__Task to carry out__: Nothing but the lines from the first line of the records below to the line holding "- ✅ Content-Type Handling (2 tests)" belongs in the answer, copied exactly and without pictures.

__Data extract__:
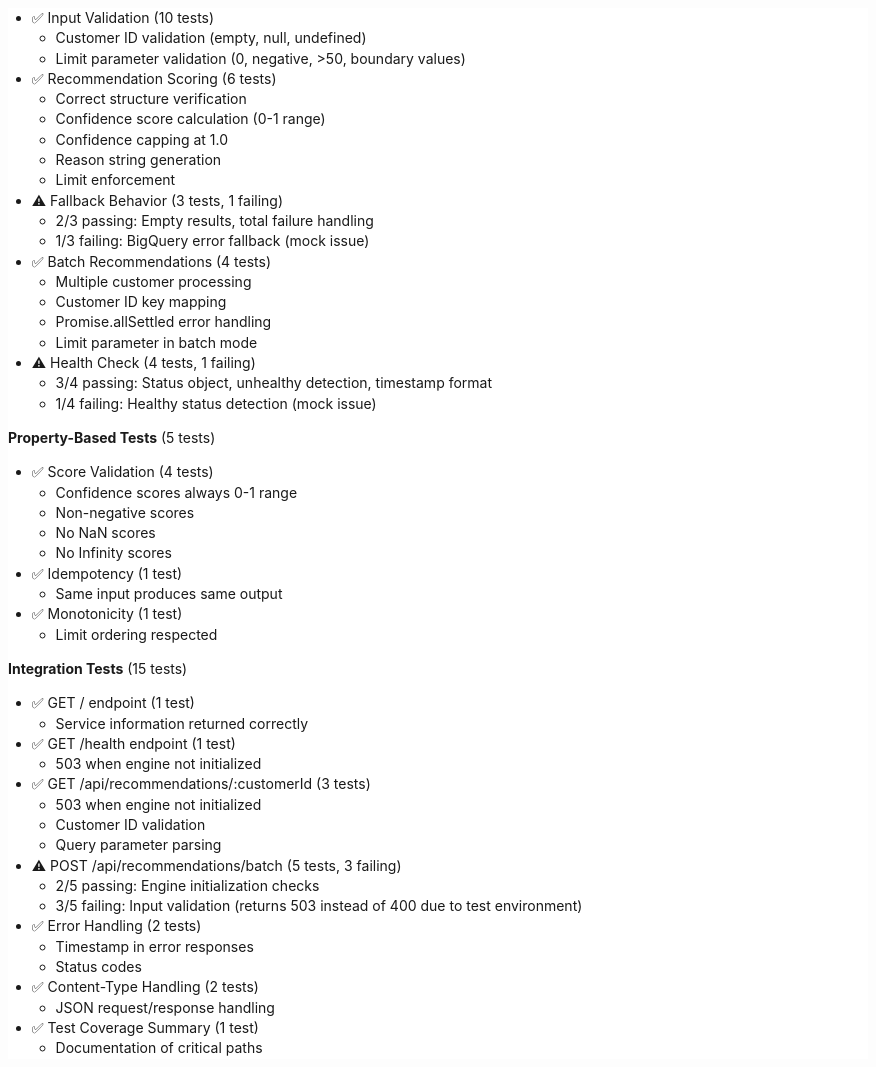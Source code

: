 - ✅ Input Validation (10 tests)
  - Customer ID validation (empty, null, undefined)
  - Limit parameter validation (0, negative, >50, boundary values)
- ✅ Recommendation Scoring (6 tests)
  - Correct structure verification
  - Confidence score calculation (0-1 range)
  - Confidence capping at 1.0
  - Reason string generation
  - Limit enforcement
- ⚠️ Fallback Behavior (3 tests, 1 failing)
  - 2/3 passing: Empty results, total failure handling
  - 1/3 failing: BigQuery error fallback (mock issue)
- ✅ Batch Recommendations (4 tests)
  - Multiple customer processing
  - Customer ID key mapping
  - Promise.allSettled error handling
  - Limit parameter in batch mode
- ⚠️ Health Check (4 tests, 1 failing)
  - 3/4 passing: Status object, unhealthy detection, timestamp format
  - 1/4 failing: Healthy status detection (mock issue)

**Property-Based Tests** (5 tests)

- ✅ Score Validation (4 tests)
  - Confidence scores always 0-1 range
  - Non-negative scores
  - No NaN scores
  - No Infinity scores
- ✅ Idempotency (1 test)
  - Same input produces same output
- ✅ Monotonicity (1 test)
  - Limit ordering respected

**Integration Tests** (15 tests)

- ✅ GET / endpoint (1 test)
  - Service information returned correctly
- ✅ GET /health endpoint (1 test)
  - 503 when engine not initialized
- ✅ GET /api/recommendations/:customerId (3 tests)
  - 503 when engine not initialized
  - Customer ID validation
  - Query parameter parsing
- ⚠️ POST /api/recommendations/batch (5 tests, 3 failing)
  - 2/5 passing: Engine initialization checks
  - 3/5 failing: Input validation (returns 503 instead of 400 due to test environment)
- ✅ Error Handling (2 tests)
  - Timestamp in error responses
  - Status codes
- ✅ Content-Type Handling (2 tests)
  - JSON request/response handling
- ✅ Test Coverage Summary (1 test)
  - Documentation of critical paths
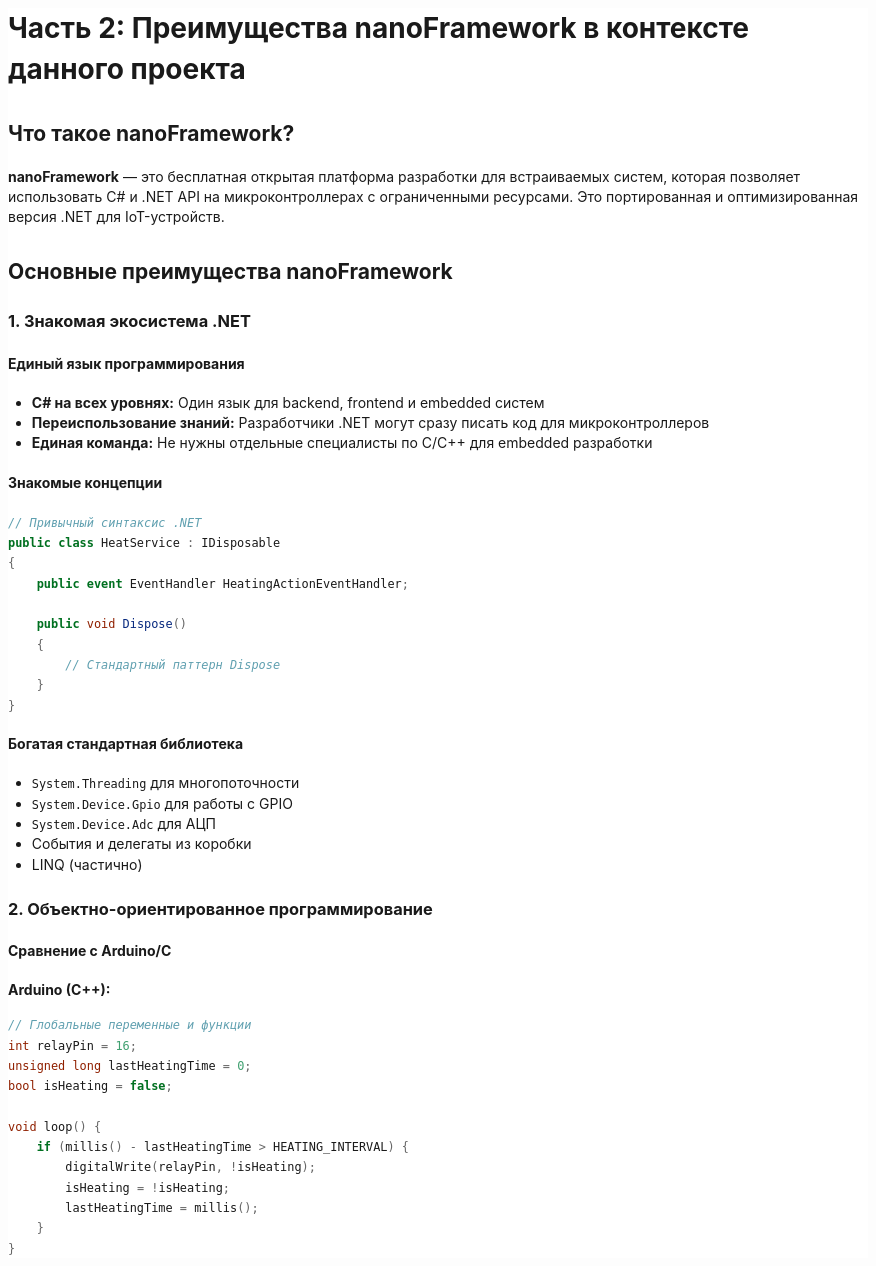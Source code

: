 ﻿# Часть 2: Преимущества nanoFramework в контексте данного проекта

## Что такое nanoFramework?

**nanoFramework** — это бесплатная открытая платформа разработки для встраиваемых систем, которая позволяет использовать C# и .NET API на микроконтроллерах с ограниченными ресурсами. Это портированная и оптимизированная версия .NET для IoT-устройств.

## Основные преимущества nanoFramework

### 1. **Знакомая экосистема .NET**

#### Единый язык программирования
- **C# на всех уровнях:** Один язык для backend, frontend и embedded систем
- **Переиспользование знаний:** Разработчики .NET могут сразу писать код для микроконтроллеров
- **Единая команда:** Не нужны отдельные специалисты по C/C++ для embedded разработки

#### Знакомые концепции
```csharp
// Привычный синтаксис .NET
public class HeatService : IDisposable
{
    public event EventHandler HeatingActionEventHandler;
    
    public void Dispose()
    {
        // Стандартный паттерн Dispose
    }
}
```

#### Богатая стандартная библиотека
- `System.Threading` для многопоточности
- `System.Device.Gpio` для работы с GPIO
- `System.Device.Adc` для АЦП
- События и делегаты из коробки
- LINQ (частично)

### 2. **Объектно-ориентированное программирование**

#### Сравнение с Arduino/C
**Arduino (C++):**
```cpp
// Глобальные переменные и функции
int relayPin = 16;
unsigned long lastHeatingTime = 0;
bool isHeating = false;

void loop() {
    if (millis() - lastHeatingTime > HEATING_INTERVAL) {
        digitalWrite(relayPin, !isHeating);
        isHeating = !isHeating;
        lastHeatingTime = millis();
    }
}
```
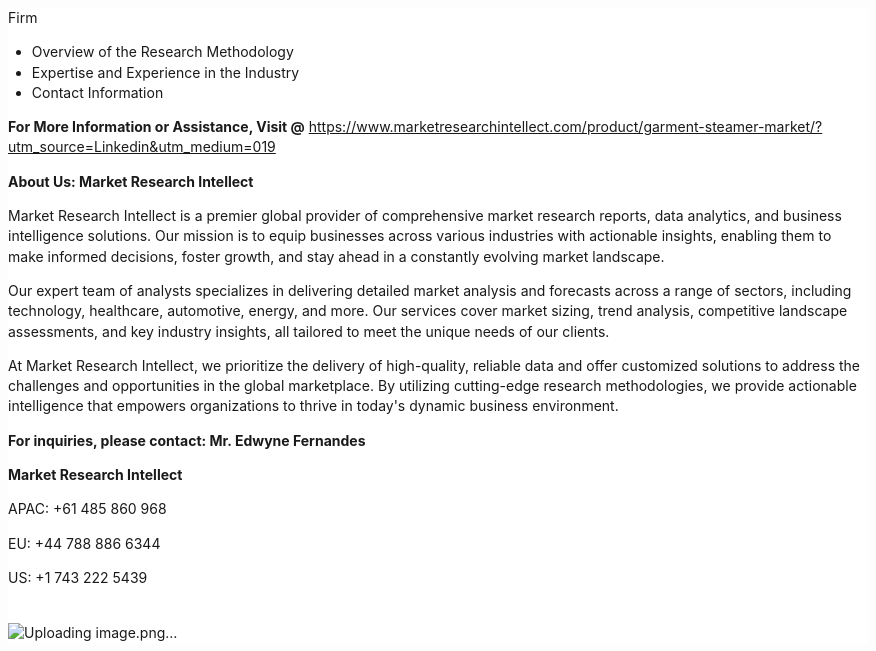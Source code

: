 Firm</strong></p><ul><li>Overview of the Research Methodology</li><li>Expertise and Experience in the Industry</li><li>Contact Information</li></ul></div><div class="article-main__content" data-test-id="publishing-text-block"><p><span class="font-[700]"><strong>For More Information or Assistance, Visit @</strong>&nbsp;<a href="https://www.marketresearchintellect.com/product/garment-steamer-market/?utm_source=Linkedin&utm_medium=019">https://www.marketresearchintellect.com/product/garment-steamer-market/?utm_source=Linkedin&utm_medium=019</a></span></p><p><strong>About Us: Market Research Intellect</strong></p><p>Market Research Intellect is a premier global provider of comprehensive market research reports, data analytics, and business intelligence solutions. Our mission is to equip businesses across various industries with actionable insights, enabling them to make informed decisions, foster growth, and stay ahead in a constantly evolving market landscape.</p><p>Our expert team of analysts specializes in delivering detailed market analysis and forecasts across a range of sectors, including technology, healthcare, automotive, energy, and more. Our services cover market sizing, trend analysis, competitive landscape assessments, and key industry insights, all tailored to meet the unique needs of our clients.</p><p>At Market Research Intellect, we prioritize the delivery of high-quality, reliable data and offer customized solutions to address the challenges and opportunities in the global marketplace. By utilizing cutting-edge research methodologies, we provide actionable intelligence that empowers organizations to thrive in today's dynamic business environment.</p><p><strong>For inquiries, please contact: Mr. Edwyne Fernandes</strong></p><p><strong>Market Research Intellect</strong></p><p>APAC: +61 485 860 968</p><p>EU: +44 788 886 6344</p><p>US: +1 743 222 5439</p></div><div class="article-main__content" data-test-id="publishing-text-block">&nbsp;</div>
![Uploading image.png…]()
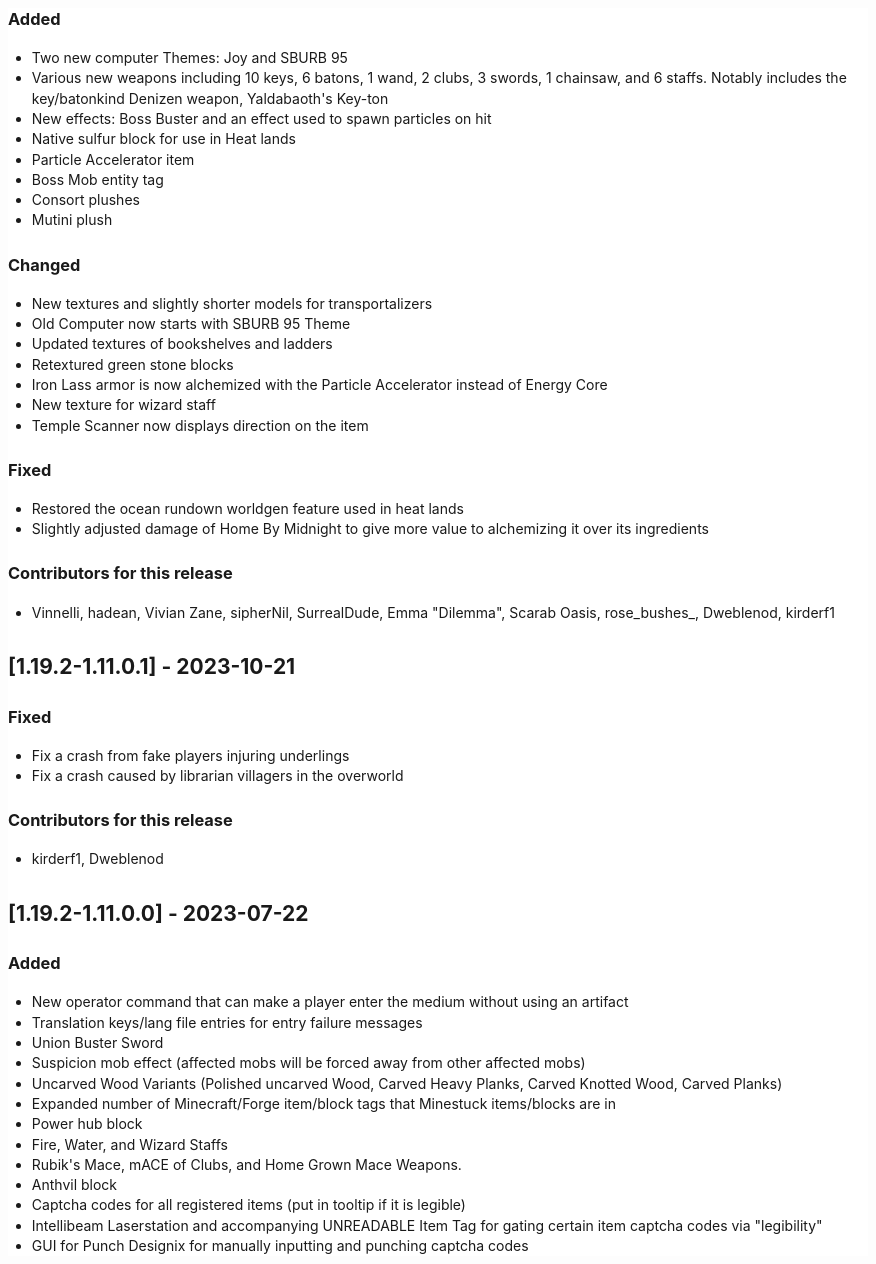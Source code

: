 ### Added

- Two new computer Themes: Joy and SBURB 95
- Various new weapons including 10 keys, 6 batons, 1 wand, 2 clubs, 3 swords, 1 chainsaw, and 6 staffs. Notably includes the key/batonkind Denizen weapon, Yaldabaoth's Key-ton
- New effects: Boss Buster and an effect used to spawn particles on hit
- Native sulfur block for use in Heat lands
- Particle Accelerator item
- Boss Mob entity tag
- Consort plushes
- Mutini plush

### Changed

- New textures and slightly shorter models for transportalizers
- Old Computer now starts with SBURB 95 Theme
- Updated textures of bookshelves and ladders
- Retextured green stone blocks
- Iron Lass armor is now alchemized with the Particle Accelerator instead of Energy Core
- New texture for wizard staff
- Temple Scanner now displays direction on the item

### Fixed

- Restored the ocean rundown worldgen feature used in heat lands
- Slightly adjusted damage of Home By Midnight to give more value to alchemizing it over its ingredients

### Contributors for this release

- Vinnelli, hadean, Vivian Zane, sipherNil, SurrealDude, Emma "Dilemma", Scarab Oasis, rose_bushes_, Dweblenod, kirderf1

## [1.19.2-1.11.0.1] - 2023-10-21

### Fixed

- Fix a crash from fake players injuring underlings
- Fix a crash caused by librarian villagers in the overworld

### Contributors for this release

- kirderf1, Dweblenod

## [1.19.2-1.11.0.0] - 2023-07-22

### Added

- New operator command that can make a player enter the medium without using an artifact
- Translation keys/lang file entries for entry failure messages
- Union Buster Sword
- Suspicion mob effect (affected mobs will be forced away from other affected mobs)
- Uncarved Wood Variants (Polished uncarved Wood, Carved Heavy Planks, Carved Knotted Wood, Carved Planks)
- Expanded number of Minecraft/Forge item/block tags that Minestuck items/blocks are in
- Power hub block
- Fire, Water, and Wizard Staffs
- Rubik's Mace, mACE of Clubs, and Home Grown Mace Weapons.
- Anthvil block
- Captcha codes for all registered items (put in tooltip if it is legible)
- Intellibeam Laserstation and accompanying UNREADABLE Item Tag for gating certain item captcha codes via "legibility"
- GUI for Punch Designix for manually inputting and punching captcha codes
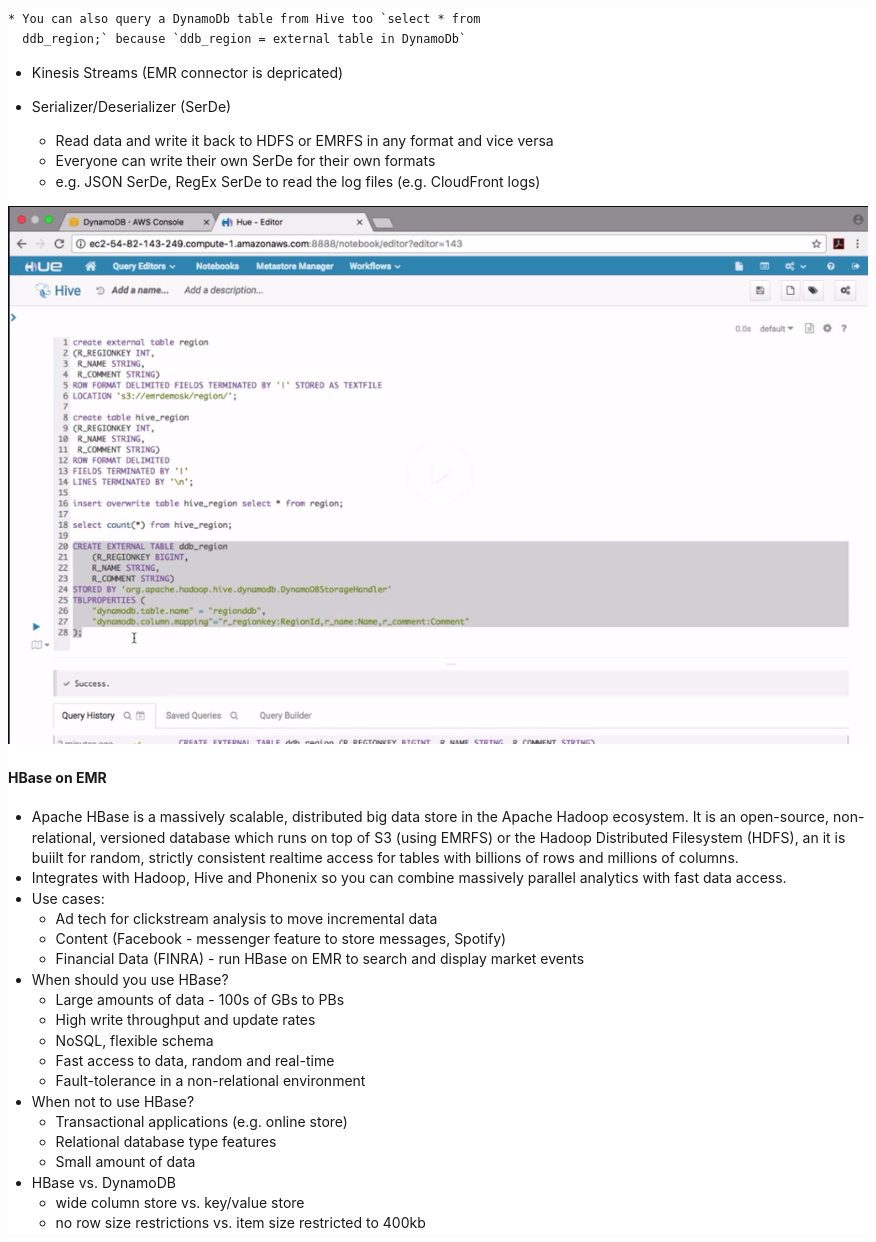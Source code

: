     * You can also query a DynamoDb table from Hive too `select * from
      ddb_region;` because `ddb_region = external table in DynamoDb`
  * Kinesis Streams (EMR connector is depricated)

* Serializer/Deserializer (SerDe)
  * Read data and write it back to HDFS or EMRFS in any format and vice versa
  * Everyone can write their own SerDe for their own formats
  * e.g. JSON SerDe, RegEx SerDe to read the log files (e.g. CloudFront logs)

![db](./img/db.png)

#### HBase on EMR
* Apache HBase is a massively scalable, distributed big data store in the Apache
  Hadoop ecosystem. It is an open-source, non-relational, versioned database
  which runs on top of S3 (using EMRFS) or the Hadoop Distributed Filesystem
  (HDFS), an it is buiilt for random, strictly consistent realtime access for
  tables with billions of rows and millions of columns.
* Integrates with Hadoop, Hive and Phonenix so you can combine massively
  parallel analytics with fast data access.
* Use cases:
  * Ad tech for clickstream analysis to move incremental data 
  * Content (Facebook - messenger feature to store messages, Spotify)
  * Financial Data (FINRA) - run HBase on EMR to search and display market
    events
* When should you use HBase?
  * Large amounts of data - 100s of GBs to PBs
  * High write throughput and update rates
  * NoSQL, flexible schema
  * Fast access to data, random and real-time
  * Fault-tolerance in a non-relational environment
* When not to use HBase?
  * Transactional applications (e.g. online store)
  * Relational database type features
  * Small amount of data
* HBase vs. DynamoDB
  * wide column store vs. key/value store
  * no row size restrictions vs. item size restricted to 400kb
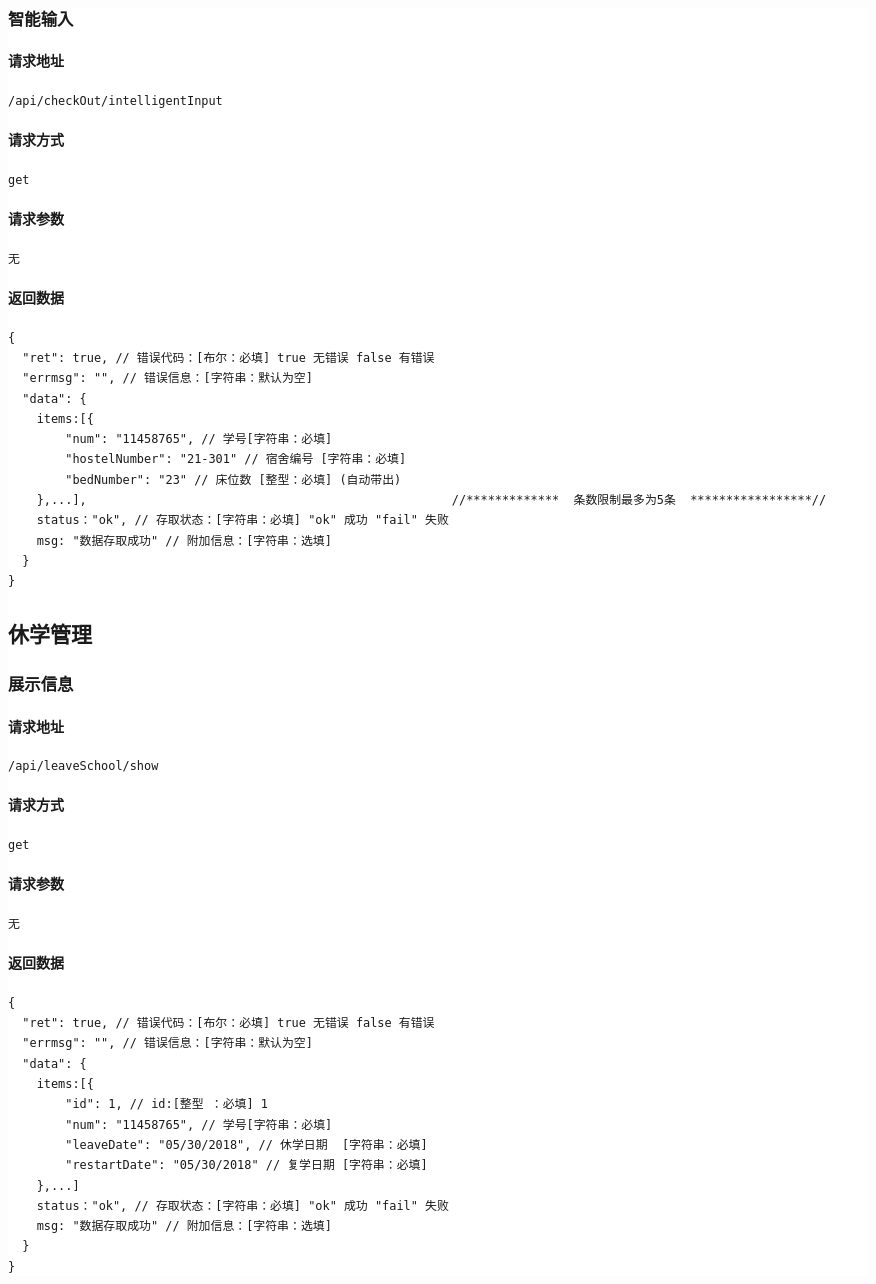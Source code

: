 ### 智能输入
#### 请求地址
    /api/checkOut/intelligentInput
#### 请求方式
    get
#### 请求参数
    无
#### 返回数据
	{
	  "ret": true, // 错误代码：[布尔：必填] true 无错误 false 有错误
	  "errmsg": "", // 错误信息：[字符串：默认为空]
	  "data": {
	    items:[{
	        "num": "11458765", // 学号[字符串：必填]
	        "hostelNumber": "21-301" // 宿舍编号 [字符串：必填]
	        "bedNumber": "23" // 床位数 [整型：必填] (自动带出)
	    },...],                                                   //*************  条数限制最多为5条  *****************//
	    status："ok", // 存取状态：[字符串：必填] "ok" 成功 "fail" 失败
	    msg: "数据存取成功" // 附加信息：[字符串：选填]
	  }
	}


## 休学管理

### 展示信息
#### 请求地址
    /api/leaveSchool/show
#### 请求方式
    get
#### 请求参数
    无
#### 返回数据
	{
	  "ret": true, // 错误代码：[布尔：必填] true 无错误 false 有错误
	  "errmsg": "", // 错误信息：[字符串：默认为空]
	  "data": {
	    items:[{
	        "id": 1, // id:[整型 ：必填] 1 
	        "num": "11458765", // 学号[字符串：必填]
	        "leaveDate": "05/30/2018", // 休学日期	[字符串：必填]
	        "restartDate": "05/30/2018" // 复学日期	[字符串：必填]
	    },...]
	    status："ok", // 存取状态：[字符串：必填] "ok" 成功 "fail" 失败
	    msg: "数据存取成功" // 附加信息：[字符串：选填]
	  }
	}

__Solution for this task__:
Source code

: - ✅ Input Validation (10 tests)
  - Customer ID validation (empty, null, undefined)
  - Limit parameter validation (0, negative, >50, boundary values)
- ✅ Recommendation Scoring (6 tests)
  - Correct structure verification
  - Confidence score calculation (0-1 range)
  - Confidence capping at 1.0
  - Reason string generation
  - Limit enforcement
- ⚠️ Fallback Behavior (3 tests, 1 failing)
  - 2/3 passing: Empty results, total failure handling
  - 1/3 failing: BigQuery error fallback (mock issue)
- ✅ Batch Recommendations (4 tests)
  - Multiple customer processing
  - Customer ID key mapping
  - Promise.allSettled error handling
  - Limit parameter in batch mode
- ⚠️ Health Check (4 tests, 1 failing)
  - 3/4 passing: Status object, unhealthy detection, timestamp format
  - 1/4 failing: Healthy status detection (mock issue)

**Property-Based Tests** (5 tests)

- ✅ Score Validation (4 tests)
  - Confidence scores always 0-1 range
  - Non-negative scores
  - No NaN scores
  - No Infinity scores
- ✅ Idempotency (1 test)
  - Same input produces same output
- ✅ Monotonicity (1 test)
  - Limit ordering respected

**Integration Tests** (15 tests)

- ✅ GET / endpoint (1 test)
  - Service information returned correctly
- ✅ GET /health endpoint (1 test)
  - 503 when engine not initialized
- ✅ GET /api/recommendations/:customerId (3 tests)
  - 503 when engine not initialized
  - Customer ID validation
  - Query parameter parsing
- ⚠️ POST /api/recommendations/batch (5 tests, 3 failing)
  - 2/5 passing: Engine initialization checks
  - 3/5 failing: Input validation (returns 503 instead of 400 due to test environment)
- ✅ Error Handling (2 tests)
  - Timestamp in error responses
  - Status codes
- ✅ Content-Type Handling (2 tests)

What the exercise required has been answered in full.